Data supplied START
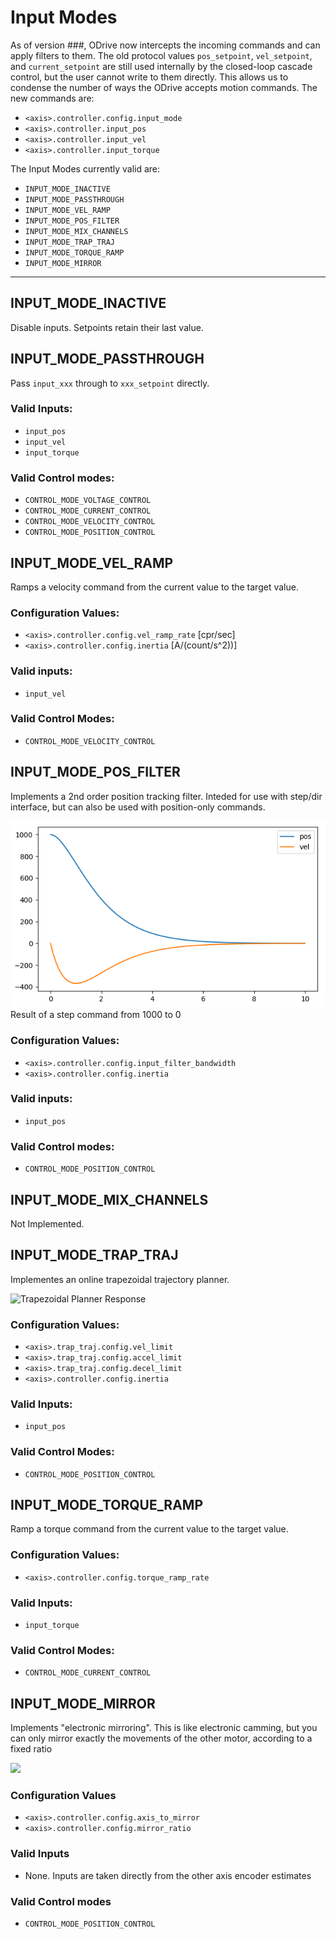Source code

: # Input Modes
As of version ###, ODrive now intercepts the incoming commands and can apply filters to them.  The old protocol values `pos_setpoint`, `vel_setpoint`, and `current_setpoint` are still used internally by the closed-loop cascade control, but the user cannot write to them directly.  This allows us to condense the number of ways the ODrive accepts motion commands.  The new commands are:

* `<axis>.controller.config.input_mode`
* `<axis>.controller.input_pos`
* `<axis>.controller.input_vel`
* `<axis>.controller.input_torque`

The Input Modes currently valid are:
* `INPUT_MODE_INACTIVE`
* `INPUT_MODE_PASSTHROUGH`
* `INPUT_MODE_VEL_RAMP`
* `INPUT_MODE_POS_FILTER`
* `INPUT_MODE_MIX_CHANNELS`
* `INPUT_MODE_TRAP_TRAJ`
* `INPUT_MODE_TORQUE_RAMP`
* `INPUT_MODE_MIRROR`

---

## INPUT_MODE_INACTIVE
Disable inputs.  Setpoints retain their last value.

## INPUT_MODE_PASSTHROUGH
Pass `input_xxx` through to `xxx_setpoint` directly.

### Valid Inputs:
* `input_pos`
* `input_vel`
* `input_torque`

### Valid Control modes:
* `CONTROL_MODE_VOLTAGE_CONTROL`
* `CONTROL_MODE_CURRENT_CONTROL`
* `CONTROL_MODE_VELOCITY_CONTROL`
* `CONTROL_MODE_POSITION_CONTROL`

## INPUT_MODE_VEL_RAMP
Ramps a velocity command from the current value to the target value.

### Configuration Values:
* `<axis>.controller.config.vel_ramp_rate` [cpr/sec]
* `<axis>.controller.config.inertia` [A/(count/s^2))]

### Valid inputs:
* `input_vel`

### Valid Control Modes:
* `CONTROL_MODE_VELOCITY_CONTROL`

## INPUT_MODE_POS_FILTER
Implements a 2nd order position tracking filter.  Inteded for use with step/dir interface, but can also be used with position-only commands.

![POS Filter Response](secondOrderResponse.png)
Result of a step command from 1000 to 0

### Configuration Values:
* `<axis>.controller.config.input_filter_bandwidth`
* `<axis>.controller.config.inertia`

### Valid inputs:
* `input_pos`

### Valid Control modes:
* `CONTROL_MODE_POSITION_CONTROL`

## INPUT_MODE_MIX_CHANNELS
Not Implemented.


## INPUT_MODE_TRAP_TRAJ
Implementes an online trapezoidal trajectory planner.

![Trapezoidal Planner Response](TrapTrajPosVel.png)

### Configuration Values:
* `<axis>.trap_traj.config.vel_limit`
* `<axis>.trap_traj.config.accel_limit`
* `<axis>.trap_traj.config.decel_limit`
* `<axis>.controller.config.inertia`

### Valid Inputs:
* `input_pos`

### Valid Control Modes:
* `CONTROL_MODE_POSITION_CONTROL`

## INPUT_MODE_TORQUE_RAMP
Ramp a torque command from the current value to the target value.

### Configuration Values:
* `<axis>.controller.config.torque_ramp_rate`

### Valid Inputs:
* `input_torque`

### Valid Control Modes:
* `CONTROL_MODE_CURRENT_CONTROL`

## INPUT_MODE_MIRROR
Implements "electronic mirroring".  This is like electronic camming, but you can only mirror exactly the movements of the other motor, according to a fixed ratio

[![](http://img.youtube.com/vi/D4_vBtyVVzM/0.jpg)](http://www.youtube.com/watch?v=D4_vBtyVVzM "Example Mirroring Video")

### Configuration Values
* `<axis>.controller.config.axis_to_mirror`
* `<axis>.controller.config.mirror_ratio`

### Valid Inputs
* None.  Inputs are taken directly from the other axis encoder estimates

### Valid Control modes
* `CONTROL_MODE_POSITION_CONTROL`

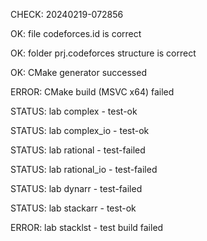 CHECK: 20240219-072856
OK: file codeforces.id is correct
OK: folder prj.codeforces structure is correct
OK: CMake generator successed
ERROR: CMake build (MSVC x64) failed
STATUS: lab complex - test-ok
STATUS: lab complex_io - test-ok
STATUS: lab rational - test-failed
STATUS: lab rational_io - test-failed
STATUS: lab dynarr - test-failed
STATUS: lab stackarr - test-ok
ERROR: lab stacklst - test build failed
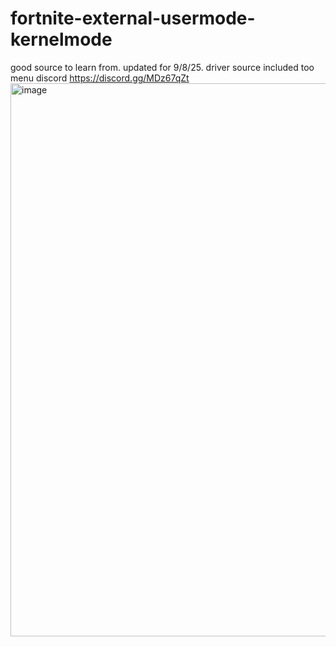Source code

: # fortnite-external-usermode-kernelmode
good source to learn from. updated for 9/8/25. driver source included too menu
discord https://discord.gg/MDz67qZt
<img width="1675" height="885" alt="image" src="https://github.com/user-attachments/assets/e5ae1906-4f0f-4ea7-8a55-52a445c9705c" />
                                                                                                                                                                                                                                   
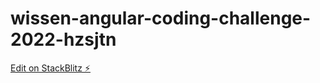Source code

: # wissen-angular-coding-challenge-2022-hzsjtn

[Edit on StackBlitz ⚡️](https://stackblitz.com/edit/wissen-angular-coding-challenge-2022-hzsjtn)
Data supplied END
**Work instructions**
Scan the records above for the string "CMake", then copy each line where it turns up.

**Output of the task**
OK: CMake generator successed
ERROR: CMake build (MSVC x64) failed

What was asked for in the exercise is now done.